26
April
2019
|
04:58 PM
America/Chicago

STC President’s Advisory Council: 260 officers receive training at RCPSE Jan. 2019

Summary

Administrators with South Texas College’s Regional Center for Public Safety Excellence held their first full President’s Advisory Council Committee meeting of the year March 28. In his report to local, state, and federal law enforcement, RCPSE administrator Paul Varville said RCPSE welcomed more than 260 officers for training in January.

More than 260 officers reported for training at South Texas College’s new Regional Center for Public Safety Excellence (RCPSE) in January 2019, according to administrators who spoke at STC’s first President’s Advisory Council Committee meeting of the year March 28.

Now in its first full year of operation, the RCPSE welcomed hundreds of officers from outside the state for training including those from Lake Charles, LA., as well as municipalities from Texas including Round Rock, Kingsville, Robstown, Leakey, Texas City, Big Spring, and Mentone.

Trainings for officers included courses in disaster preparedness, courtroom and testimony, and report writing. STC now looks ahead to upcoming leadership courses and subject matter experts in crime scene investigation, cyber security investigation, and digital forensics.

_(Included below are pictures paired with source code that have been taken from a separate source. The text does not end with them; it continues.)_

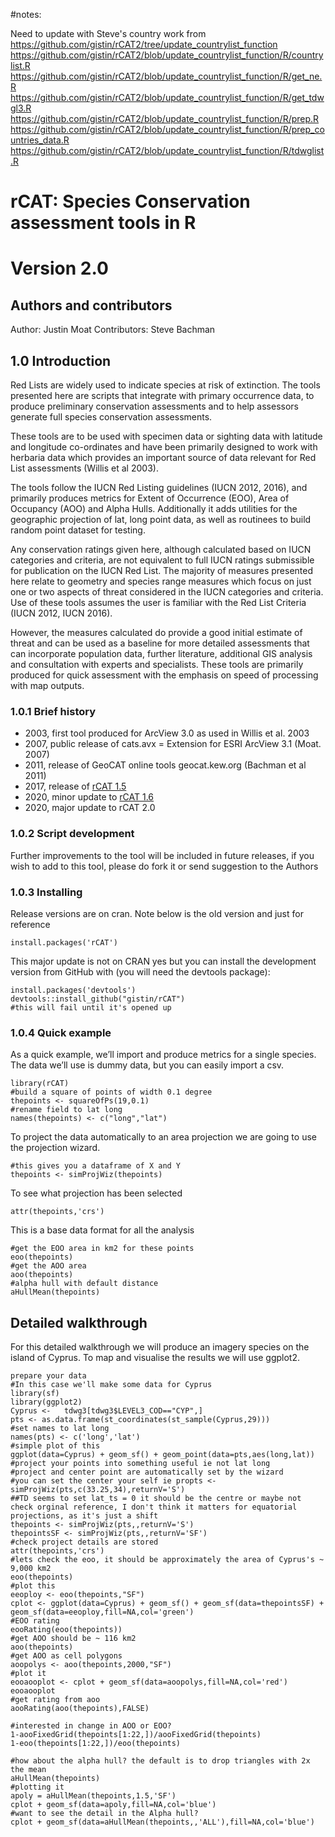 #notes:

Need to update with Steve's country work from https://github.com/gistin/rCAT2/tree/update_countrylist_function https://github.com/gistin/rCAT2/blob/update_countrylist_function/R/countrylist.R https://github.com/gistin/rCAT2/blob/update_countrylist_function/R/get_ne.R https://github.com/gistin/rCAT2/blob/update_countrylist_function/R/get_tdwgl3.R https://github.com/gistin/rCAT2/blob/update_countrylist_function/R/prep.R https://github.com/gistin/rCAT2/blob/update_countrylist_function/R/prep_countries_data.R https://github.com/gistin/rCAT2/blob/update_countrylist_function/R/tdwglist.R


# rCAT: Species Conservation assessment tools in R 
# Version 2.0

## Authors and contributors

Author: Justin Moat
Contributors: Steve Bachman

## 1.0 Introduction

Red Lists are widely used to indicate species at risk of extinction. The tools presented here are scripts that integrate with primary occurrence data, to produce preliminary conservation assessments and to help assessors generate full species conservation assessments.

These tools are to be used with specimen data or sighting data with latitude and longitude co-ordinates and have been primarily designed to work with herbaria data which provides an important source of data relevant for Red List assessments (Willis et al 2003).

The tools follow the IUCN Red Listing guidelines (IUCN 2012, 2016), and primarily produces metrics for Extent of Occurrence (EOO), Area of Occupancy (AOO) and Alpha Hulls. Additionally it adds utilities for the geographic projection of lat, long point data, as well as routinees to build random point dataset for testing.

Any  conservation ratings given here, although calculated based on IUCN categories and criteria, are not equivalent to full IUCN ratings submissible for publication on the IUCN Red List. The majority of measures presented here relate to geometry and species range measures which focus on just one or two aspects of threat considered in the IUCN categories and criteria. Use of these tools assumes the user is familiar with the Red List Criteria (IUCN 2012, IUCN 2016). 

However, the measures calculated do provide a good initial estimate of threat and can be used as a baseline for more detailed assessments that can incorporate population data, further literature, additional GIS analysis and consultation with experts and specialists. 
These tools are primarily produced for quick assessment with the emphasis on speed of processing with map outputs.

### 1.0.1 Brief history

* 2003, first tool produced for ArcView 3.0 as used in Willis et al. 2003 
* 2007, public release of cats.avx = Extension for ESRI ArcView 3.1 (Moat. 2007) 
* 2011, release of GeoCAT online tools geocat.kew.org (Bachman et al 2011) 
* 2017, release of [rCAT 1.5](https://cran.r-project.org/src/contrib/Archive/rCAT/)
* 2020, minor update to [rCAT 1.6](https://cran.r-project.org/web/packages/rCAT/index.html)
* 2020, major update to rCAT 2.0

### 1.0.2	Script development  

Further improvements to the tool will be included in future releases, if you wish to add to this tool, please do fork it or send suggestion to the Authors

### 1.0.3 Installing

Release versions are on cran. Note below is the old version and just for reference
```
install.packages('rCAT')

```
This major update is not on CRAN yes but you can install the development version from GitHub with (you will need the devtools package):

```
install.packages('devtools')
devtools::install_github("gistin/rCAT")
#this will fail until it's opened up
```

### 1.0.4 Quick example

As a quick example, we’ll import and produce metrics for a single species. The data we’ll use is dummy data, but you can easily import a csv.

```
library(rCAT)
#build a square of points of width 0.1 degree
thepoints <- squareOfPs(19,0.1)
#rename field to lat long
names(thepoints) <- c("long","lat")
```
To project the data automatically to an area projection we are going to use the projection wizard. 
```
#this gives you a dataframe of X and Y
thepoints <- simProjWiz(thepoints)
```
To see what projection has been selected
```
attr(thepoints,'crs')
```
This is a base data format for all the analysis
```
#get the EOO area in km2 for these points
eoo(thepoints)
#get the AOO area
aoo(thepoints)
#alpha hull with default distance
aHullMean(thepoints)
```
## Detailed walkthrough
For this detailed walkthrough we will produce an imagery species on the island of Cyprus. To map and visualise the results we will use ggplot2.

```
prepare your data
#In this case we'll make some data for Cyprus
library(sf)
library(ggplot2)
Cyprus <-   tdwg3[tdwg3$LEVEL3_COD=="CYP",]
pts <- as.data.frame(st_coordinates(st_sample(Cyprus,29)))
#set names to lat long
names(pts) <- c('long','lat')
#simple plot of this
ggplot(data=Cyprus) + geom_sf() + geom_point(data=pts,aes(long,lat))
#project your points into something useful ie not lat long
#project and center point are automatically set by the wizard
#you can set the center your self ie propts <- simProjWiz(pts,c(33.25,34),returnV='S')
##TD seems to set lat_ts = 0 it should be the centre or maybe not check orginal reference, I don't think it matters for equatorial projections, as it's just a shift
thepoints <- simProjWiz(pts,,returnV='S')
thepointsSF <- simProjWiz(pts,,returnV='SF')
#check project details are stored
attr(thepoints,'crs')
#lets check the eoo, it should be approximately the area of Cyprus's ~ 9,000 km2
eoo(thepoints)
#plot this
eeoploy <- eoo(thepoints,"SF")
cplot <- ggplot(data=Cyprus) + geom_sf() + geom_sf(data=thepointsSF) + geom_sf(data=eeoploy,fill=NA,col='green')
#EOO rating
eooRating(eoo(thepoints))
#get AOO should be ~ 116 km2
aoo(thepoints)
#get AOO as cell polygons
aoopolys <- aoo(thepoints,2000,"SF")
#plot it
eooaooplot <- cplot + geom_sf(data=aoopolys,fill=NA,col='red')
eooaooplot
#get rating from aoo
aooRating(aoo(thepoints),FALSE)

#interested in change in AOO or EOO?
1-aooFixedGrid(thepoints[1:22,])/aooFixedGrid(thepoints)
1-eoo(thepoints[1:22,])/eoo(thepoints)

#how about the alpha hull? the default is to drop triangles with 2x the mean
aHullMean(thepoints)
#plotting it
apoly = aHullMean(thepoints,1.5,'SF')
cplot + geom_sf(data=apoly,fill=NA,col='blue')
#want to see the detail in the Alpha hull?
cplot + geom_sf(data=aHullMean(thepoints,,'ALL'),fill=NA,col='blue')
```


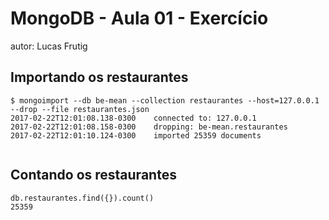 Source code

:# MongoDB - Aula 01 - Exercício
autor: Lucas Frutig

## Importando os restaurantes

```
$ mongoimport --db be-mean --collection restaurantes --host=127.0.0.1 --drop --file restaurantes.json
2017-02-22T12:01:08.138-0300    connected to: 127.0.0.1
2017-02-22T12:01:08.158-0300    dropping: be-mean.restaurantes
2017-02-22T12:01:10.124-0300    imported 25359 documents


```

## Contando os restaurantes

```
db.restaurantes.find({}).count()
25359


``` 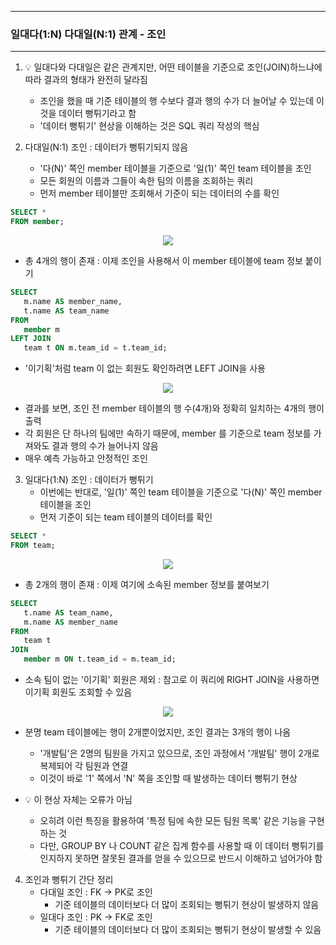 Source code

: -----
### 일대다(1:N) 다대일(N:1) 관계 - 조인
-----
1. 💡 일대다와 다대일은 같은 관계지만, 어떤 테이블을 기준으로 조인(JOIN)하느냐에 따라 결과의 형태가 완전히 달라짐
   - 조인을 했을 때 기준 테이블의 행 수보다 결과 행의 수가 더 늘어날 수 있는데 이것을 데이터 뻥튀기라고 함
   - '데이터 뻥튀기' 현상을 이해하는 것은 SQL 쿼리 작성의 핵심

2. 다대일(N:1) 조인 : 데이터가 뻥튀기되지 않음
   - '다(N)' 쪽인 member 테이블을 기준으로 '일(1)' 쪽인 team 테이블을 조인
   - 모든 회원의 이름과 그들이 속한 팀의 이름을 조회하는 쿼리
   - 먼저 member 테이블만 조회해서 기준이 되는 데이터의 수를 확인
```sql
SELECT *
FROM member;
```
<div align="center">
<img src="https://github.com/user-attachments/assets/167b9ec6-a24c-4c78-af6d-e92bdf7f9c07">
</div>

   - 총 4개의 행이 존재 : 이제 조인을 사용해서 이 member 테이블에 team 정보 붙이기
```sql
SELECT
   m.name AS member_name,
   t.name AS team_name
FROM
   member m
LEFT JOIN
   team t ON m.team_id = t.team_id;
```
   - '이기획'처럼 team 이 없는 회원도 확인하려면 LEFT JOIN을 사용
<div align="center">
<img src="https://github.com/user-attachments/assets/6a501504-6b85-45bf-bc44-86c133dcdabc">
</div>

   - 결과를 보면, 조인 전 member 테이블의 행 수(4개)와 정확히 일치하는 4개의 행이 출력
   - 각 회원은 단 하나의 팀에만 속하기 때문에, member 를 기준으로 team 정보를 가져와도 결과 행의 수가 늘어나지 않음
   - 매우 예측 가능하고 안정적인 조인

3. 일대다(1:N) 조인 : 데이터가 뻥튀기
   - 이번에는 반대로, '일(1)' 쪽인 team 테이블을 기준으로 '다(N)' 쪽인 member 테이블을 조인
   - 먼저 기준이 되는 team 테이블의 데이터를 확인
```sql
SELECT *
FROM team;
```
<div align="center">
<img src="https://github.com/user-attachments/assets/7529a4ca-1834-4149-a90a-cf79ca33444a">
</div>

   - 총 2개의 행이 존재 : 이제 여기에 소속된 member 정보를 붙여보기
```sql
SELECT
   t.name AS team_name,
   m.name AS member_name
FROM
   team t
JOIN
   member m ON t.team_id = m.team_id;
```
   - 소속 팀이 없는 '이기획' 회원은 제외 : 참고로 이 쿼리에 RIGHT JOIN을 사용하면 이기획 회원도 조회할 수 있음
<div align="center">
<img src="https://github.com/user-attachments/assets/fd46c2e8-9655-412f-8866-9f7c4df24731">
</div>

   - 분명 team 테이블에는 행이 2개뿐이었지만, 조인 결과는 3개의 행이 나옴
     + '개발팀'은 2명의 팀원을 가지고 있으므로, 조인 과정에서 '개발팀' 행이 2개로 복제되어 각 팀원과 연결
     + 이것이 바로 '1' 쪽에서 'N' 쪽을 조인할 때 발생하는 데이터 뻥튀기 현상

   - 💡 이 현상 자체는 오류가 아님
     + 오히려 이런 특징을 활용하여 '특정 팀에 속한 모든 팀원 목록' 같은 기능을 구현하는 것
     + 다만, GROUP BY 나 COUNT 같은 집계 함수를 사용할 때 이 데이터 뻥튀기를 인지하지 못하면 잘못된 결과를 얻을 수 있으므로 반드시 이해하고 넘어가야 함

4. 조인과 뻥튀기 간단 정리
   - 다대일 조인 : FK → PK로 조인
      + 기준 테이블의 데이터보다 더 많이 조회되는 뻥튀기 현상이 발생하지 않음
   - 일대다 조인 : PK → FK로 조인
     + 기준 테이블의 데이터보다 더 많이 조회되는 뻥튀기 현상이 발생할 수 있음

“We are the only organization in the state of Texas providing training for federal, state, county, local, and municipal agencies,” said RCPSE chief administrator Paul Varville, who facilitated the Advisory Council meeting.

STC is the first border community college in the nation to establish integrative training for local, state and federal professionals in law enforcement, public safety, fire safety, and homeland security along with the US/Mexico border.

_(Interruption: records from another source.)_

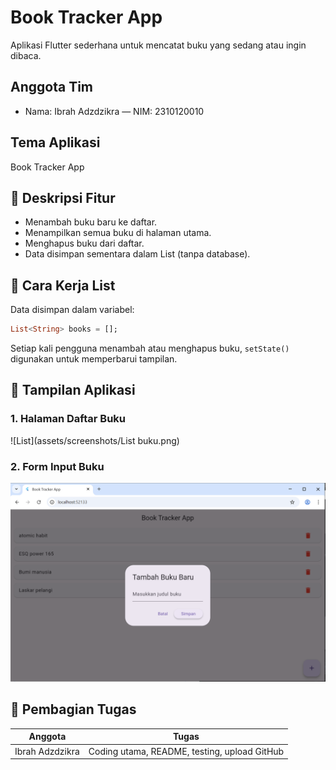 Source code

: # Book Tracker App

Aplikasi Flutter sederhana untuk mencatat buku yang sedang atau ingin dibaca.

##  Anggota Tim
- Nama: Ibrah Adzdzikra — NIM: 2310120010

##  Tema Aplikasi
Book Tracker App

## 🧩 Deskripsi Fitur
- Menambah buku baru ke daftar.
- Menampilkan semua buku di halaman utama.
- Menghapus buku dari daftar.
- Data disimpan sementara dalam List (tanpa database).

## 🧠 Cara Kerja List
Data disimpan dalam variabel:
```dart
List<String> books = [];
```
Setiap kali pengguna menambah atau menghapus buku, `setState()` digunakan untuk memperbarui tampilan.

## 📱 Tampilan Aplikasi
### 1. Halaman Daftar Buku
![List](assets/screenshots/List buku.png)

### 2. Form Input Buku
![Form](assets/screenshots/form.png)

## 🧩 Pembagian Tugas
| Anggota | Tugas |
|----------|--------|
| Ibrah Adzdzikra | Coding utama, README, testing, upload GitHub |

The President’s Advisory Council meeting was organized to identify strategies that will be used in the development of the college’s 2020 RCPSE training implementation plan. The Council serves as the principal means to develop advanced training programs at the RCPSE and to ensure that those programs remain current with evolving technology.

Varville reviewed the three goals decided upon by law enforcement at their first official committee meeting in 2018.

Goals include developing and delivering 10 specialized skills courses that meet the unmet needs of state, local and federal law enforcement by Aug. 31, 2019; building a partnership with the Federal Law Enforcement Training Center (FLETC) and law enforcement agencies by 2020; and having the RCPSE assist agencies in recruiting and developing skilled individuals in the field of public safety.

RCPSE chief administrator Paul Varville
“Our goal is to provide high-quality training in response to the needs of Rio Grande Valley law enforcement agencies. We have a global vision for future training that provides state-of-the-art equipment along with emerging investigative techniques for all law enforcement.”
RCPSE chief administrator Paul Varville

“Our goal is to provide high-quality training in response to the needs of Rio Grande Valley law enforcement agencies,” Varville said. “We have a global vision for future training that provides state-of-the-art equipment along with emerging investigative techniques for all law enforcement.”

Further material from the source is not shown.